Plain-text document sources
==========

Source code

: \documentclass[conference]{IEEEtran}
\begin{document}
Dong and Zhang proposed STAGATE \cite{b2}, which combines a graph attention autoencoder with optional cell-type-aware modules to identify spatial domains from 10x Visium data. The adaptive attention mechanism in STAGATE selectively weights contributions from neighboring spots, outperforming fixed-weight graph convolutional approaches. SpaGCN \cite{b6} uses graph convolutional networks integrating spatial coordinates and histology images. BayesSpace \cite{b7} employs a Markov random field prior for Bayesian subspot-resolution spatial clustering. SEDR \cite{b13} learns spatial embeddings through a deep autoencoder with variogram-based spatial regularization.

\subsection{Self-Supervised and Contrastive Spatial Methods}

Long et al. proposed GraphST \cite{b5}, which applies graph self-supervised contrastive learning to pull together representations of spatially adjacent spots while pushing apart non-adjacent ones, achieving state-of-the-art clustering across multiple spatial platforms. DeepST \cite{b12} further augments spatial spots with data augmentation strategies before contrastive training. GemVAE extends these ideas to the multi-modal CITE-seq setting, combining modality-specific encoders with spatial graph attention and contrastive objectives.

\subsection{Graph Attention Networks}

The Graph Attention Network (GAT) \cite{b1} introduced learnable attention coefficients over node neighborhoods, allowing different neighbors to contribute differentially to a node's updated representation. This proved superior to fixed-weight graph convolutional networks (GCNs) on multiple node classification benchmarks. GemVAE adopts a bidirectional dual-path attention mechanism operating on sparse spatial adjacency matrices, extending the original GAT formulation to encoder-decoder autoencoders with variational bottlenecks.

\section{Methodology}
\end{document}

==========

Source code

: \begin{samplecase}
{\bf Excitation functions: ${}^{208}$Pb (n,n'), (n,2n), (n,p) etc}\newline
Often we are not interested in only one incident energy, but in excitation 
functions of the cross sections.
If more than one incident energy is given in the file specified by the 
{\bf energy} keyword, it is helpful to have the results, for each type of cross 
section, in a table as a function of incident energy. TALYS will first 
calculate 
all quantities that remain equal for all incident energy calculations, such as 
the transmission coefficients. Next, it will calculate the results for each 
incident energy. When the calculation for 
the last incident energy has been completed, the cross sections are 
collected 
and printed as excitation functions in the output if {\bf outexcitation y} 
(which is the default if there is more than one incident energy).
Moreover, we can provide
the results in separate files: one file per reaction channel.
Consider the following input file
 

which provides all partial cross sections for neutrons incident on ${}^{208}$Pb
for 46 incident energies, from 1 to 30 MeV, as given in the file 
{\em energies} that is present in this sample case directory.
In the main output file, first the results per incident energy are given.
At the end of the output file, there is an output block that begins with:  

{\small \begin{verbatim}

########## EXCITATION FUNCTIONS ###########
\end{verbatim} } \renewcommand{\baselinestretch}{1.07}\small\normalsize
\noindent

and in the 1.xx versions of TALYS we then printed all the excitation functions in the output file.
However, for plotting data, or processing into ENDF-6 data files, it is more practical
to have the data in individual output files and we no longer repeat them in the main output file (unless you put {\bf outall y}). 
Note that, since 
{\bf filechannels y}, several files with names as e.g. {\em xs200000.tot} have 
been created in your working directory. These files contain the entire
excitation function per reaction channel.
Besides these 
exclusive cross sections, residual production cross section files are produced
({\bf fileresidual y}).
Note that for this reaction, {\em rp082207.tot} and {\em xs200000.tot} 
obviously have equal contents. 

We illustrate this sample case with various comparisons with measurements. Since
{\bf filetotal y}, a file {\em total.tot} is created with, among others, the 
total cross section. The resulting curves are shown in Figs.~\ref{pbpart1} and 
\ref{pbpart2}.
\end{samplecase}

==========

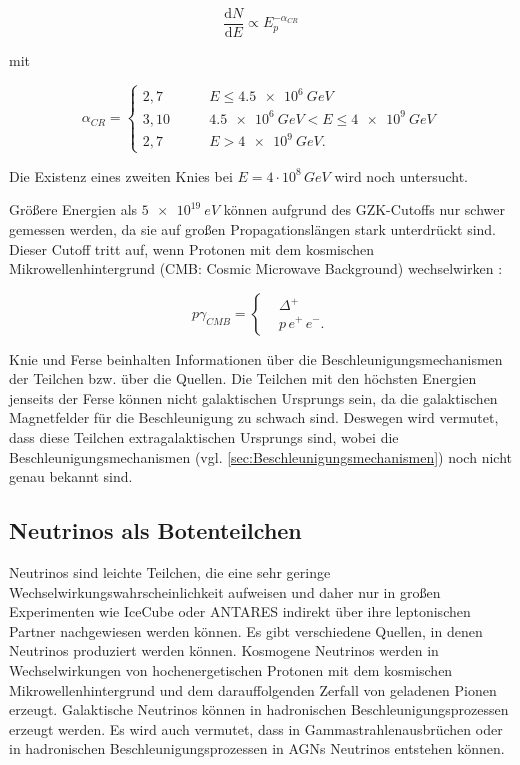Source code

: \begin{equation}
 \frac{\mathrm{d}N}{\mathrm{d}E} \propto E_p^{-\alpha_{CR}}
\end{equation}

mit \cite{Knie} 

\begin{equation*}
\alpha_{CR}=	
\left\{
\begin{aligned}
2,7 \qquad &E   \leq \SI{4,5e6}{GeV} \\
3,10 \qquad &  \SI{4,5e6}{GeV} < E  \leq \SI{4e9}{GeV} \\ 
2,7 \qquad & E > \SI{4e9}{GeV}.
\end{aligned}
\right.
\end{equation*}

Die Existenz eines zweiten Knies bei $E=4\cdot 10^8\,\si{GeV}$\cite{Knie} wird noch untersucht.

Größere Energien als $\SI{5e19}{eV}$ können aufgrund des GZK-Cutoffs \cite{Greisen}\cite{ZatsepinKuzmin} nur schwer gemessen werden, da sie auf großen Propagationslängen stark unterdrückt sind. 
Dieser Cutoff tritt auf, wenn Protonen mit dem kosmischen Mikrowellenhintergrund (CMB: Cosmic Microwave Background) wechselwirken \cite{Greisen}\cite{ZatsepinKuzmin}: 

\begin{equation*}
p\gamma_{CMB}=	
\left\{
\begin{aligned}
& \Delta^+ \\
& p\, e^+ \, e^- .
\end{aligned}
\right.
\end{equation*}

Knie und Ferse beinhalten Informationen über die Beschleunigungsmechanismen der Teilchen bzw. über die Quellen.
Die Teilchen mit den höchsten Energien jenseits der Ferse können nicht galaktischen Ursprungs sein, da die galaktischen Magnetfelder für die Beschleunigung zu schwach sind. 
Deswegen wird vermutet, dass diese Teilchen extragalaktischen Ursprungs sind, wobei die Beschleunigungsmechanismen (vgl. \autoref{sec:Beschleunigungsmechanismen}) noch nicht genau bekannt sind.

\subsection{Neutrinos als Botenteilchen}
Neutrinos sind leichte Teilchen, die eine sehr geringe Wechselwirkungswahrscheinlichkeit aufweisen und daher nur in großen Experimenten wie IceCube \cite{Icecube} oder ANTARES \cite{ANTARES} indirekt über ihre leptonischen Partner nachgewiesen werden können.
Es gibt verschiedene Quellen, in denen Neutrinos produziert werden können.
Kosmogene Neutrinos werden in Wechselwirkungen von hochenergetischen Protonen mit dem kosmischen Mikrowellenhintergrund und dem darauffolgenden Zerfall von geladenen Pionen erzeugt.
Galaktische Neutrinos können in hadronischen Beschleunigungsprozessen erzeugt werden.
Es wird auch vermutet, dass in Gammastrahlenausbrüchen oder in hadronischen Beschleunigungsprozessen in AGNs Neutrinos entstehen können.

==========

- TASK DIRECTIONS
Taking the entries above, restate exactly those lines that fall between the line with "Neutrinos sind leichte" and the line with "Es wird auch", keeping both of those lines too.

- COMPLETED EXERCISE
Neutrinos sind leichte Teilchen, die eine sehr geringe Wechselwirkungswahrscheinlichkeit aufweisen und daher nur in großen Experimenten wie IceCube \cite{Icecube} oder ANTARES \cite{ANTARES} indirekt über ihre leptonischen Partner nachgewiesen werden können.
Es gibt verschiedene Quellen, in denen Neutrinos produziert werden können.
Kosmogene Neutrinos werden in Wechselwirkungen von hochenergetischen Protonen mit dem kosmischen Mikrowellenhintergrund und dem darauffolgenden Zerfall von geladenen Pionen erzeugt.
Galaktische Neutrinos können in hadronischen Beschleunigungsprozessen erzeugt werden.
Es wird auch vermutet, dass in Gammastrahlenausbrüchen oder in hadronischen Beschleunigungsprozessen in AGNs Neutrinos entstehen können.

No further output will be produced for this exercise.